→ EXERCISE AIM
Copy exactly the last part of the entries, starting from the line with "- Interface operational" and including the final line.

Dataset entries:

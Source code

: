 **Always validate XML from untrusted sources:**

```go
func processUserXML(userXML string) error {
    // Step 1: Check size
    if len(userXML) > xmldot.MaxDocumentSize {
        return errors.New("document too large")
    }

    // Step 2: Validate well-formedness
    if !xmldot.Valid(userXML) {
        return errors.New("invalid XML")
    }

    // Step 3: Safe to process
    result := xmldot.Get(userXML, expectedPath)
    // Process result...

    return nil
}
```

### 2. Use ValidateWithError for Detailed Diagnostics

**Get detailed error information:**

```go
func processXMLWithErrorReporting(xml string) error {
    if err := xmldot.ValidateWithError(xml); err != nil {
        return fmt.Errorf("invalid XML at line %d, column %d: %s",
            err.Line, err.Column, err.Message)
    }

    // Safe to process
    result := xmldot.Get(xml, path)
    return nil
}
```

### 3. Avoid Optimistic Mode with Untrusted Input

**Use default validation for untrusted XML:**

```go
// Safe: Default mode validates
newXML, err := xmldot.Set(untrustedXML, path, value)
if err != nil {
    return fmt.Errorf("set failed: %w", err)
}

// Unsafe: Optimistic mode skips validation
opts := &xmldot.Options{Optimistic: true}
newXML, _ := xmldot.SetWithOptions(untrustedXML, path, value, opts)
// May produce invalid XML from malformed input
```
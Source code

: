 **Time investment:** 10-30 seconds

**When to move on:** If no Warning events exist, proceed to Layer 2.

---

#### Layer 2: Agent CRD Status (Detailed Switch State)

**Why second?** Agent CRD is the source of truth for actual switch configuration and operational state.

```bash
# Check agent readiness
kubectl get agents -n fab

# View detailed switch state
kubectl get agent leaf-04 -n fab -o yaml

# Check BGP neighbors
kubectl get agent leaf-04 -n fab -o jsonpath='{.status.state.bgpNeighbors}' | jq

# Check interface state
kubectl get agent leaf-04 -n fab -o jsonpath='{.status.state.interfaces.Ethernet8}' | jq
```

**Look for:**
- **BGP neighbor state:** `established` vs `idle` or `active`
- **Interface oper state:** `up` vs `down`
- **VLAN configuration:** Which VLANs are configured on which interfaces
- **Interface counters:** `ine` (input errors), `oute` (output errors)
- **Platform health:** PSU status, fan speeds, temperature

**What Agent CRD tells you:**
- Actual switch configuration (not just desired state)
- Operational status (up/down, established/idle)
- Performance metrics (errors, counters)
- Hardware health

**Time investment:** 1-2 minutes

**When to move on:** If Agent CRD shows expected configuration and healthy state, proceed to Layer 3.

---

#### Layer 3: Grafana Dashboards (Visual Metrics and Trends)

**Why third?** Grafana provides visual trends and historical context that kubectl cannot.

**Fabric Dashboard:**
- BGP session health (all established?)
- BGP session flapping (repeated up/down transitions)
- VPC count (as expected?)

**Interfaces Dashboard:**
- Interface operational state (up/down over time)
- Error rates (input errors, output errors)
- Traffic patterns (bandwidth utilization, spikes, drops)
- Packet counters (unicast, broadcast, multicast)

→ WRITTEN REPLY
- Interface operational state (up/down over time)
- Error rates (input errors, output errors)
- Traffic patterns (bandwidth utilization, spikes, drops)
- Packet counters (unicast, broadcast, multicast)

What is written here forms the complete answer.